Памяти Михаила Докина,
aктёра Театра на Юго-западе

Михаил Докин

Фотография Александра Задохина


3 сентября 2008 года ушёл Михаил Докин. Это был актёр не вычурный, не утончённо-нервный, не хрупкий. Это был свой, близкий и понятный, но – с чувством собственного достоинства, не допускающим панибратства. Это был актёр пластичный, подвижный, музыкальный. Такой актёр, что что-нибудь прочтёт – закачаешься. А потом, в обычной жизни, и гвоздь забьёт если понадобится, и доску приладит, и дюжину практических советов даст.

На сцене он был и Левием Матвеем, и Алёшкой–сапожником, и Бобчинским, и Джерри Пичемом, и Подколесиным, и кем только не был.

Докин в своих ролях подхватывал внимание и интерес зрителя и не отпускал до конца спектакля. Его героям нельзя было не сопереживать, нельзя было не проживать их жизнь, такую короткую, длиной всего в пару часов. Докин всегда мог переместить отстранённый взгляд зрителя на точку зрения своего героя и заставить думать и чувствовать, как хотел он.

В «Мастере и Маргарите» сердце обливалось кровью сжимаясь, когда Левий Матвей в очередной раз опаздывал добыть нож для спасения Иешуа. Известно же было, что опоздает, а всё равно надежда теплилась, как у маленького ребёночка. «А вдруг... вот сейчас... в этот раз успеет»! Но было «и он опоздал!» и всё внутри обрывалось. А временами в том же спектакле он играл ещё и Стёпу Лиходеева. Вот тут можно было животики надорвать. Бедный Стёпа, получивший на орехи от компании Воланда, так уморительно страдал от похмелья, а потом никак не мог заставить поверить себе, что он действительно оказался в Ялте, что о Левии Матвее и не вспоминалось.

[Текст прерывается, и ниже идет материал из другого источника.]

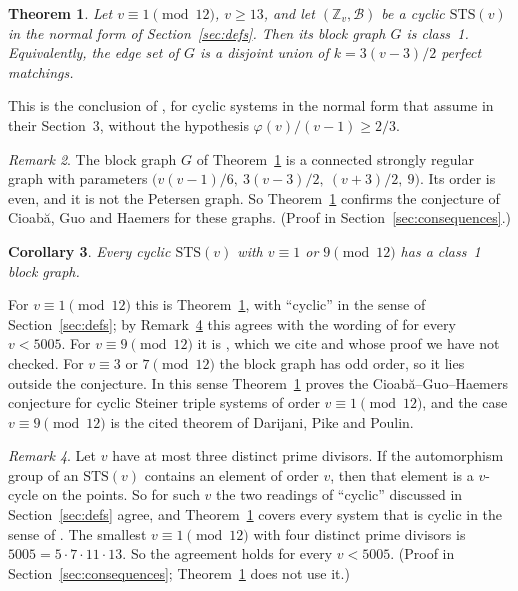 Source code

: \documentclass[11pt]{amsart}
\theoremstyle{plain}
\newtheorem{theorem}{Theorem}
\newtheorem{corollary}[theorem]{Corollary}
\theoremstyle{definition}
\theoremstyle{remark}
\newtheorem{remark}[theorem]{Remark}
\numberwithin{equation}{section}
\newcommand{\Z}{\mathbb{Z}}
\newcommand{\cB}{\mathcal{B}}
\newcommand{\STS}{\mathrm{STS}}
\begin{document}
\begin{theorem}\label{thm:main}
Let \(v\equiv 1\pmod{12}\), \(v\ge 13\), and let \((\Z_v,\cB)\) be a cyclic \(\STS(v)\) in the normal form of Section~\ref{sec:defs}. Then its block graph \(G\) is class~1. Equivalently, the edge set of \(G\) is a disjoint union of \(k=3(v-3)/2\) perfect matchings.
\end{theorem}

This is the conclusion of \cite[Theorem~3.1]{DPP}, for cyclic systems in the normal form that \cite{DPP} assume in their Section~3, without the hypothesis \(\varphi(v)/(v-1)\ge 2/3\).

\begin{remark}\label{rem:srg}
The block graph \(G\) of Theorem~\ref{thm:main} is a connected strongly regular graph with parameters \(\bigl(v(v-1)/6,\ 3(v-3)/2,\ (v+3)/2,\ 9\bigr)\). Its order is even, and it is not the Petersen graph. So Theorem~\ref{thm:main} confirms the conjecture of Cioab\u{a}, Guo and Haemers for these graphs. (Proof in Section~\ref{sec:consequences}.)
\end{remark}

\begin{corollary}\label{cor:both}
Every cyclic \(\STS(v)\) with \(v\equiv 1\) or \(9\pmod{12}\) has a class~1 block graph.
\end{corollary}

For \(v\equiv1\pmod{12}\) this is Theorem~\ref{thm:main}, with ``cyclic'' in the sense of Section~\ref{sec:defs}; by Remark~\ref{rem:cyclic} this agrees with the wording of \cite{DPP} for every \(v<5005\). For \(v\equiv9\pmod{12}\) it is \cite[Theorem~4.1]{DPP}, which we cite and whose proof we have not checked. For \(v\equiv3\) or \(7\pmod{12}\) the block graph has odd order, so it lies outside the conjecture. In this sense Theorem~\ref{thm:main} proves the Cioab\u{a}--Guo--Haemers conjecture for cyclic Steiner triple systems of order \(v\equiv1\pmod{12}\), and the case \(v\equiv9\pmod{12}\) is the cited theorem of Darijani, Pike and Poulin.

\begin{remark}\label{rem:cyclic}
Let \(v\) have at most three distinct prime divisors. If the automorphism group of an \(\STS(v)\) contains an element of order \(v\), then that element is a \(v\)-cycle on the points. So for such \(v\) the two readings of ``cyclic'' discussed in Section~\ref{sec:defs} agree, and Theorem~\ref{thm:main} covers every system that is cyclic in the sense of \cite{DPP}. The smallest \(v\equiv1\pmod{12}\) with four distinct prime divisors is \(5005=5\cdot7\cdot11\cdot13\). So the agreement holds for every \(v<5005\). (Proof in Section~\ref{sec:consequences}; Theorem~\ref{thm:main} does not use it.)
\end{remark}
\end{document}
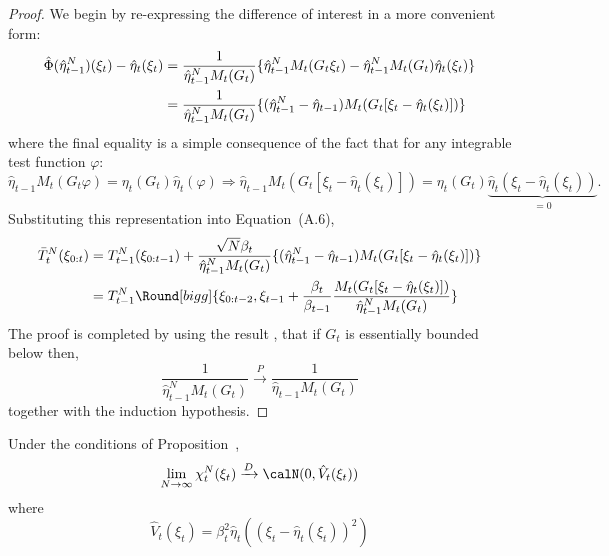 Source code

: \begin{proof}
  We begin by re-expressing the difference of interest in a more convenient form:
  \begin{align}
    \hat\Phi(\hat\eta_{t-1}^N)(\xi_t) - \hat\eta_t(\xi_t)
    &= \frac{1}{\hat\eta_{t-1}^NM_t(G_t)}\{
    \hat\eta_{t-1}^NM_t(G_t\xi_t) -
    \hat\eta_{t-1}^NM_t(G_t)\hat\eta_t(\xi_t)\} \notag\\
    &= \frac{1}{\hat\eta_{t-1}^NM_t(G_t)}
    \{(\hat\eta_{t-1}^N-\hat\eta_{t-1})M_t(G_t[\xi_t-\hat\eta_t(\xi_t)])\}
  \end{align}
  where the final equality is a simple consequence of the fact that for any
  integrable test function $\varphi$:
  \begin{equation*}
    \hat\eta_{t-1} M_t (G_t \varphi) = \eta_t(G_t) \hat\eta_t(\varphi)
    \Rightarrow
    \hat\eta_{t-1} M_t (G_t [\xi_t - \hat\eta_t(\xi_t)]) = \eta_t(G_t)
    \underset{=0}{\underbrace{\hat\eta_t(\xi_t - \hat\eta_t(\xi_t))}} .
  \end{equation*}
  Substituting this representation into Equation~{\allcapt (A.6)},
  \begin{align}
    \bar{T}_t^N(\xi_{0:t})
    &= T_{t-1}^N(\xi_{0:t-1}) +
    \frac{\sqrt{N}\beta_t}{\hat\eta_{t-1}^NM_t(G_t)}
    \{(\hat\eta_{t-1}^N-\hat\eta_{t-1})M_t(G_t[\xi_t-\hat\eta_t(\xi_t)])\}
    \notag\\
    &= T_{t-1}^N\Round[bigg]{\xi_{0:t-2},
      \xi_{t-1} + \frac{\beta_t}{\beta_{t-1}}
      \frac{M_t(G_t[\xi_t-\hat\eta_t(\xi_t)])}{\hat\eta_{t-1}^NM_t(G_t)}}
  \end{align}
  The proof is completed by using the result
  \cite[][sec.~7.4.3]{DelMoral:2004ux}, that if $G_t$ is essentially bounded
  below then,
  \begin{equation*}
    \frac{1}{\hat\eta_{t-1}^NM_t(G_t)} \xrightarrow{P}
    \frac{1}{\hat\eta_{t-1}M_t(G_t)}
  \end{equation*}
  together with the induction hypothesis.
\end{proof}

\begin{lemma}\label{lem:sampling}
  Under the conditions of Proposition~,
  \begin{equation}
    \lim_{N\to\infty}\chi_t^N(\xi_t)\xrightarrow{D}\calN(0, \hat{V}_t(\xi_t))
  \end{equation}
  where
  \begin{equation}
    \hat{V}_t(\xi_t) = \beta_t^2\hat\eta_t((\xi_t - \hat\eta_t(\xi_t))^2)
  \end{equation}
\end{lemma}

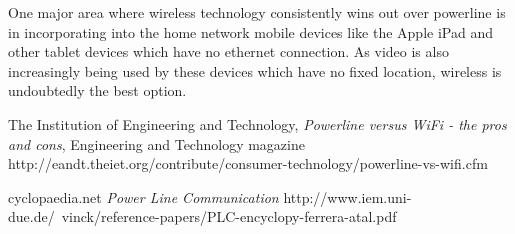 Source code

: \documentclass[11pt]{article}
\begin{document}
\begin{multicols}{2}
One major area where wireless technology consistently wins out over powerline is in incorporating into the home network mobile devices like the Apple iPad and other tablet devices which have no ethernet connection. As video is also increasingly being used by these devices which have no fixed location, wireless is undoubtedly the best option.

\begin{thebibliography}{9}

The Institution of Engineering and Technology,
\emph{Powerline versus WiFi - the pros and cons},
Engineering and Technology magazine
http://eandt.theiet.org/contribute/consumer-technology/powerline-vs-wifi.cfm

cyclopaedia.net
\emph{Power Line Communication}
http://www.iem.uni-due.de/~vinck/reference-papers/PLC-encyclopy-ferrera-atal.pdf

\end{thebibliography}


\end{multicols}
\end{document}
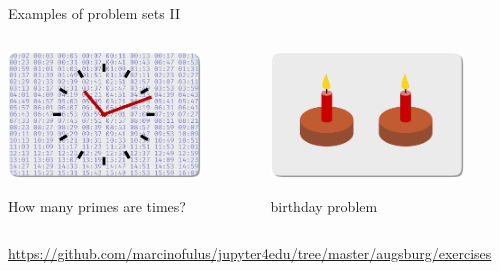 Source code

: \documentclass[svgnames]{beamer}
\begin{document}
\begin{frame}{Examples of problem sets II}
 \begin{columns}[t]
  \begin{column}{0.5\textwidth}
   \begin{center}
    \includegraphics[width=0.8\textwidth]{primetime}

    How many primes are times?
   \end{center}
  \end{column}%
  \begin{column}{0.5\textwidth}
   \begin{center}
    \includegraphics[width=0.8\textwidth]{birthday}

    birthday problem
   \end{center}
  \end{column}%
 \end{columns}

 \vspace{0.4truecm}
 {\scriptsize\url{https://github.com/marcinofulus/jupyter4edu/tree/master/augsburg/exercises}}
\end{frame}
\end{document}
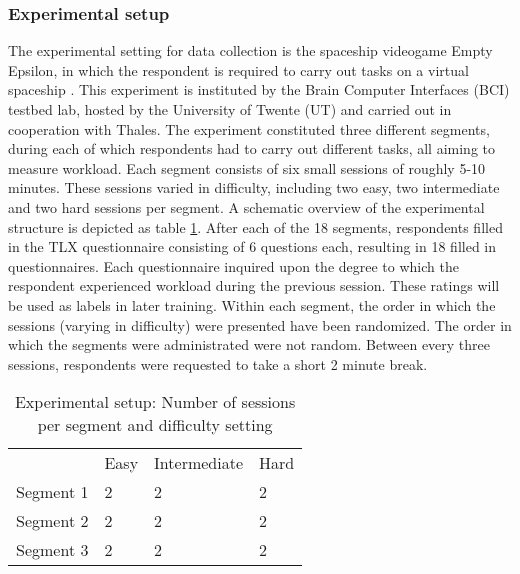 \documentclass{article}
\begin{document}
\subsubsection{Experimental setup}
The experimental setting for data collection is the spaceship videogame Empty Epsilon, in which the respondent is required to carry out tasks on a virtual spaceship \cite{daid2016empty}. This experiment is instituted by the Brain Computer Interfaces (BCI) testbed lab, hosted by the University of Twente (UT) and carried out in cooperation with Thales. The experiment constituted three different segments, during each of which respondents had to carry out different tasks, all aiming to measure workload. Each segment consists of six small sessions of roughly 5-10 minutes. These sessions varied in difficulty, including two easy, two intermediate and two hard sessions per segment. A schematic overview of the experimental structure is depicted as table \ref{table:expsetup}. After each of the 18 segments, respondents filled in the TLX questionnaire consisting of 6 questions each, resulting in 18 filled in questionnaires. Each questionnaire inquired upon the degree to which the respondent experienced workload during the previous session. These ratings will be used as labels in later training. Within each segment, the order in which the sessions (varying in difficulty) were presented have been randomized. The order in which the segments were administrated were not random. Between every three sessions, respondents were requested to take a short 2 minute break.
\bgroup
\def\arraystretch{1.6}%
\begin{table}[h]
\centering
\caption{Experimental setup: Number of sessions per segment and difficulty setting}
\label{table:expsetup}
\begin{tabular}{llll}
                               & Easy                   & Intermediate           & Hard                   \\ \cline{2-4} 
\multicolumn{1}{l|}{Segment 1} & \multicolumn{1}{l|}{2} & \multicolumn{1}{l|}{2} & \multicolumn{1}{l|}{2} \\ \cline{2-4} 
\multicolumn{1}{l|}{Segment 2} & \multicolumn{1}{l|}{2} & \multicolumn{1}{l|}{2} & \multicolumn{1}{l|}{2} \\ \cline{2-4} 
\multicolumn{1}{l|}{Segment 3} & \multicolumn{1}{l|}{2} & \multicolumn{1}{l|}{2} & \multicolumn{1}{l|}{2} \\ \cline{2-4} 
\end{tabular}
\end{table}
\egroup
\end{document}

Его герои временами вызывали cочувствие, сопереживание, интерес, любопытство, а временами щемящую жалость.

Алёшка–сапожник из «На дне» был персонажем несчастным для зрителей, но не для себя самого. Он так говорил, что ничего не желает, что становилось ясно – не вчера он придумал такую лихую отговорку. Это была позиция, это выношенная и вымученная позиция. Алёха был лихой и куражный, хотелось хлопнуть его по плечу и сказать «эх брат, а давай в кабак закатимся, терять–то уже нечего!»

Бобчинский своей просьбой ревизору упомянуть, что вот живёт он такой, вызывал жалость, от которой щипало глаза и щемило сердце.

Бутон, слуга Мольера, был трогательным, почти недотёпой, но недотёпа – слово покровительственное, а Бутон покровительства не признавал ни от кого, кроме своего учителя – Мольера. Бутон рыдал, крича «Да здравствует король!», отчаянно желая защитить затравленного погибающего Мольера, и зал плакал вместе с ним. Жизнь поэта обрывалась, трагедия вымораживала, высушивала души зрителей, и потому ими так благодарно принималась уже высказанная и потому врачующая боль в ответе Бутона на вопрос Лагранжа: «почему вы не идёте к нему?» – «не хочу».

Антрепренёр дон Агустин в спектакле «Куклы» сражал дам обаянием мгновенно и наповал. И правда ведь – не очень красивый, не высокий–стройный–с орлиным профилем, но - этого и не надо было! Сказал «ну что во мне особенного?» – и загрёб симпанию всех дамочек пригорошней одной левой. А потом и мужчин туда же добавил, потому как оказался и практичным, и циничным.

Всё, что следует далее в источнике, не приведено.